But woo her, gentle Paris, get her heart.
My will to her consent is but a part.
And she agreed within her scope of choice, Lies my consent and fair according voice (1.2.16–19).

In addition to being a sympathetic father, Lord Capulet is also depicted as a rational person. When Tybalt attempts to fight Romeo for sneaking into the ball, Lord Capulet restrains him and insists that he keep his composure. Lord Capulet proceeds to chastise Tybalt for his aggressive reaction and is able to recognize Romeo's positive reputation.

Following Tybalt's death, Lord Capulet seems to experience a remarkable transformation and becomes an intolerant, domineering father. In act three, scene four, Lord Capulet promises Paris that he will make Juliet marry him on Thursday by saying,

Sir Paris, I will make a desperate tender
Of my child's love. I think she will be ruled
In all respects by me. Nay, more, I doubt it not (3.4.12–14).

In addition to forcing his daughter to marry Paris, Lord Capulet reveals his dramatic character change by harshly criticizing Juliet for refusing to obey him. In a fit of rage, Lord Capulet calls Juliet a "disobedient wretch" and threatens to disown her if she does not marry Paris on Thursday.

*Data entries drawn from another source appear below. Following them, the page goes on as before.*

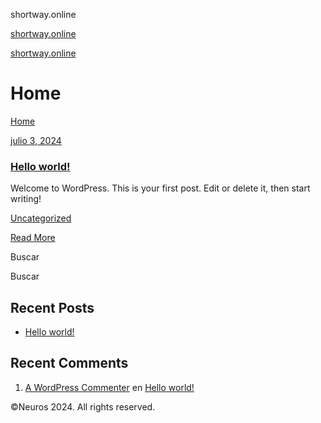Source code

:shortway.online
































 



[shortway.online](https://shortway.online/)



[shortway.online](https://shortway.online/)

Home
====

[Home](https://shortway.online/)

[julio 3, 2024](https://shortway.online/2024/07/03/)

### [Hello world!](https://shortway.online/hello-world/)

Welcome to WordPress. This is your first post. Edit or delete it, then start writing!

[Uncategorized](https://shortway.online/category/uncategorized/)

[Read More](https://shortway.online/hello-world/)

Buscar

Buscar

Recent Posts
------------

* [Hello world!](https://shortway.online/hello-world/)

Recent Comments
---------------

1. [A WordPress Commenter](https://wordpress.org/) en [Hello world!](https://shortway.online/hello-world/#comment-1)



©Neuros 2024. All rights reserved.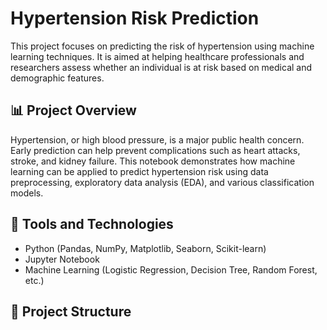 # Hypertension Risk Prediction

This project focuses on predicting the risk of hypertension using machine learning techniques. It is aimed at helping healthcare professionals and researchers assess whether an individual is at risk based on medical and demographic features.

## 📊 Project Overview

Hypertension, or high blood pressure, is a major public health concern. Early prediction can help prevent complications such as heart attacks, stroke, and kidney failure. This notebook demonstrates how machine learning can be applied to predict hypertension risk using data preprocessing, exploratory data analysis (EDA), and various classification models.

## 🧰 Tools and Technologies

- Python (Pandas, NumPy, Matplotlib, Seaborn, Scikit-learn)
- Jupyter Notebook
- Machine Learning (Logistic Regression, Decision Tree, Random Forest, etc.)

## 📁 Project Structure

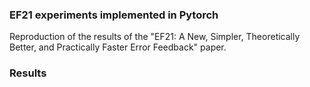 ### EF21 experiments implemented in Pytorch

Reproduction of the results of the "EF21: A New, Simpler, Theoretically Better, and Practically Faster Error Feedback" paper.

### Results

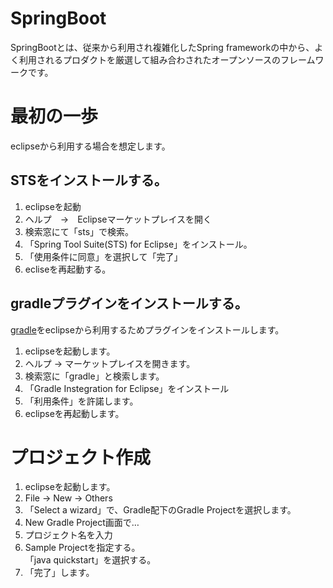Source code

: # SpringBoot

SpringBootとは、従来から利用され複雑化したSpring frameworkの中から、よく利用されるプロダクトを厳選して組み合わされたオープンソースのフレームワークです。　  


# 最初の一歩

eclipseから利用する場合を想定します。  

## STSをインストールする。

1. eclipseを起動
2. ヘルプ　→　Eclipseマーケットプレイスを開く
3. 検索窓にて「sts」で検索。
4. 「Spring Tool Suite(STS) for Eclipse」をインストール。
5. 「使用条件に同意」を選択して「完了」
6. ecliseを再起動する。

## gradleプラグインをインストールする。

[gradle](../gradele/readme.md)をeclipseから利用するためプラグインをインストールします。  


1. eclipseを起動します。
2. ヘルプ → マーケットプレイスを開きます。
3. 検索窓に「gradle」と検索します。
4. 「Gradle Instegration for Eclipse」をインストール
5. 「利用条件」を許諾します。
6. eclipseを再起動します。

# プロジェクト作成

1. eclipseを起動します。
2. File → New → Others
3. 「Select a wizard」で、Gradle配下のGradle Projectを選択します。
4. New Gradle Project画面で…  
  41. プロジェクト名を入力
  42. Sample Projectを指定する。  
  「java quickstart」を選択する。  
  43. 「完了」します。  

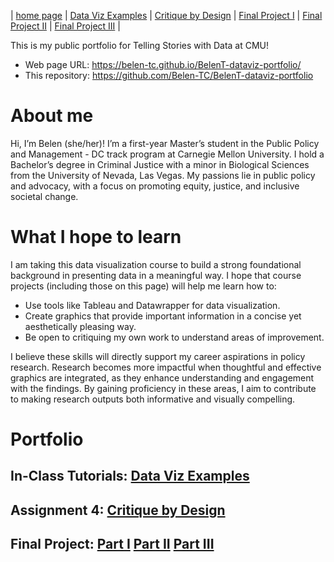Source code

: | [home page](https://belen-tc.github.io/BelenT-dataviz-portfolio/) | [Data Viz Examples](dataviz-examples) | [Critique by Design](critique-by-design) | [Final Project I](final-project-part-one) | [Final Project II](final-project-part-two) | [Final Project III](final-project-part-three) |

This is my public portfolio for Telling Stories with Data at CMU!
- Web page URL: https://belen-tc.github.io/BelenT-dataviz-portfolio/
- This repository: https://github.com/Belen-TC/BelenT-dataviz-portfolio

# About me
Hi, I’m Belen (she/her)! I’m a first-year Master’s student in the Public Policy and Management - DC track program at Carnegie Mellon University. I hold a Bachelor’s degree in Criminal Justice with a minor in Biological Sciences from the University of Nevada, Las Vegas. My passions lie in public policy and advocacy, with a focus on promoting equity, justice, and inclusive societal change.

# What I hope to learn
I am taking this data visualization course to build a strong foundational background in presenting data in a meaningful way. I hope that course projects (including those on this page) will help me learn how to:

- Use tools like Tableau and Datawrapper for data visualization.
- Create graphics that provide important information in a concise yet aesthetically pleasing way.
- Be open to critiquing my own work to understand areas of improvement.

I believe these skills will directly support my career aspirations in policy research. Research becomes more impactful when thoughtful and effective graphics are integrated, as they enhance understanding and engagement with the findings. By gaining proficiency in these areas, I aim to contribute to making research outputs both informative and visually compelling.

# Portfolio

## In-Class Tutorials: [Data Viz Examples](https://belen-tc.github.io/BelenT-dataviz-portfolio/dataviz-examples)
 
## Assignment 4: [Critique by Design](critique-by-design)

## Final Project: [Part I](https://belen-tc.github.io/BelenT-dataviz-portfolio/final-project-part-one) [Part II](https://belen-tc.github.io/BelenT-dataviz-portfolio/final-project-part-two) [Part III](https://belen-tc.github.io/BelenT-dataviz-portfolio/final-project-part-three)
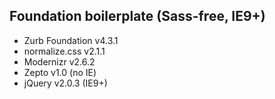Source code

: Foundation boilerplate (Sass-free, IE9+)
----------------------------------------

- Zurb Foundation v4.3.1
- normalize.css v2.1.1
- Modernizr v2.6.2
- Zepto v1.0 (no IE)
- jQuery v2.0.3 (IE9+)
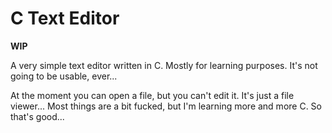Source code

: # C Text Editor

**WIP**

A very simple text editor written in C. Mostly for learning purposes. It's not
going to be usable, ever...

At the moment you can open a file, but you can't edit it. It's just a file viewer...
Most things are a bit fucked, but I'm learning more and more C. So that's good...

Once Lord Capulet discovers Juliet's lifeless body, he is filled with guilt and remorse. At the end of the play, Lord Capulet recognizes the destructive outcome of the family feud and decides to make amends with the Montagues by allowing Juliet's body to lie next to Romeo's.

Overall, Lord Capulet transforms from an understanding individual into a domineering father before changing into a remorseful, guilt-ridden man who makes amends with the Montague family and accepts the consequences of his actions.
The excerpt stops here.